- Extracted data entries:
- - - - -

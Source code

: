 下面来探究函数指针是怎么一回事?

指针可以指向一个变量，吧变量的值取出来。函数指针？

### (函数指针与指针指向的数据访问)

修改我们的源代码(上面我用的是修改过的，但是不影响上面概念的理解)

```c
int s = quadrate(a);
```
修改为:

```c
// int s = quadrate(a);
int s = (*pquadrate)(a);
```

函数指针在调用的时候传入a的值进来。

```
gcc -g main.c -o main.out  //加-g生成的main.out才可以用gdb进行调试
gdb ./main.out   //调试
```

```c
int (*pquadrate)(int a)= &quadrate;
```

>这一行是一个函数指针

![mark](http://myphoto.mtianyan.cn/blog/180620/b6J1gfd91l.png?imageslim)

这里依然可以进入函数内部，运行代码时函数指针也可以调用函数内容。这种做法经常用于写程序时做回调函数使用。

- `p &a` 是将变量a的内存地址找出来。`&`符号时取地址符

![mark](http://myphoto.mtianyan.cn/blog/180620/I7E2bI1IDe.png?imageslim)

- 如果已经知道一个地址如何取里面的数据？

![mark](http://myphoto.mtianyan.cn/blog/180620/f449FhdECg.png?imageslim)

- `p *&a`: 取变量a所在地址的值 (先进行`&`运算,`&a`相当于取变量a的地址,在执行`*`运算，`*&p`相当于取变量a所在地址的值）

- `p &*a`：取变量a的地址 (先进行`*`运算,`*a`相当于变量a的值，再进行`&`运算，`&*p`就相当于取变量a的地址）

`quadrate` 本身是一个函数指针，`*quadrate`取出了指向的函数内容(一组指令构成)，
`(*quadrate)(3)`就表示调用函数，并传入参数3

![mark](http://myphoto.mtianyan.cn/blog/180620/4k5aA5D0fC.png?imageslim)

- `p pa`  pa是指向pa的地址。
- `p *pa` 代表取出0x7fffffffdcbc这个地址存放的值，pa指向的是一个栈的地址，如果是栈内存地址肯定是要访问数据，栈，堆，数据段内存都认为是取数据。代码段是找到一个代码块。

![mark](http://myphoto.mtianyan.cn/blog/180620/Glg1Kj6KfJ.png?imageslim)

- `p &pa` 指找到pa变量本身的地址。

- - - - -

Retype all of the entries exactly, please.

- Written solution:
Source code

: 下面来探究函数指针是怎么一回事?

指针可以指向一个变量，吧变量的值取出来。函数指针？

### (函数指针与指针指向的数据访问)

修改我们的源代码(上面我用的是修改过的，但是不影响上面概念的理解)

```c
int s = quadrate(a);
```
修改为:

```c
// int s = quadrate(a);
int s = (*pquadrate)(a);
```

函数指针在调用的时候传入a的值进来。

```
gcc -g main.c -o main.out  //加-g生成的main.out才可以用gdb进行调试
gdb ./main.out   //调试
```

```c
int (*pquadrate)(int a)= &quadrate;
```

>这一行是一个函数指针

![mark](http://myphoto.mtianyan.cn/blog/180620/b6J1gfd91l.png?imageslim)

这里依然可以进入函数内部，运行代码时函数指针也可以调用函数内容。这种做法经常用于写程序时做回调函数使用。

- `p &a` 是将变量a的内存地址找出来。`&`符号时取地址符

![mark](http://myphoto.mtianyan.cn/blog/180620/I7E2bI1IDe.png?imageslim)

- 如果已经知道一个地址如何取里面的数据？

![mark](http://myphoto.mtianyan.cn/blog/180620/f449FhdECg.png?imageslim)

- `p *&a`: 取变量a所在地址的值 (先进行`&`运算,`&a`相当于取变量a的地址,在执行`*`运算，`*&p`相当于取变量a所在地址的值）

- `p &*a`：取变量a的地址 (先进行`*`运算,`*a`相当于变量a的值，再进行`&`运算，`&*p`就相当于取变量a的地址）

`quadrate` 本身是一个函数指针，`*quadrate`取出了指向的函数内容(一组指令构成)，
`(*quadrate)(3)`就表示调用函数，并传入参数3

![mark](http://myphoto.mtianyan.cn/blog/180620/4k5aA5D0fC.png?imageslim)

- `p pa`  pa是指向pa的地址。
- `p *pa` 代表取出0x7fffffffdcbc这个地址存放的值，pa指向的是一个栈的地址，如果是栈内存地址肯定是要访问数据，栈，堆，数据段内存都认为是取数据。代码段是找到一个代码块。

![mark](http://myphoto.mtianyan.cn/blog/180620/Glg1Kj6KfJ.png?imageslim)

- `p &pa` 指找到pa变量本身的地址。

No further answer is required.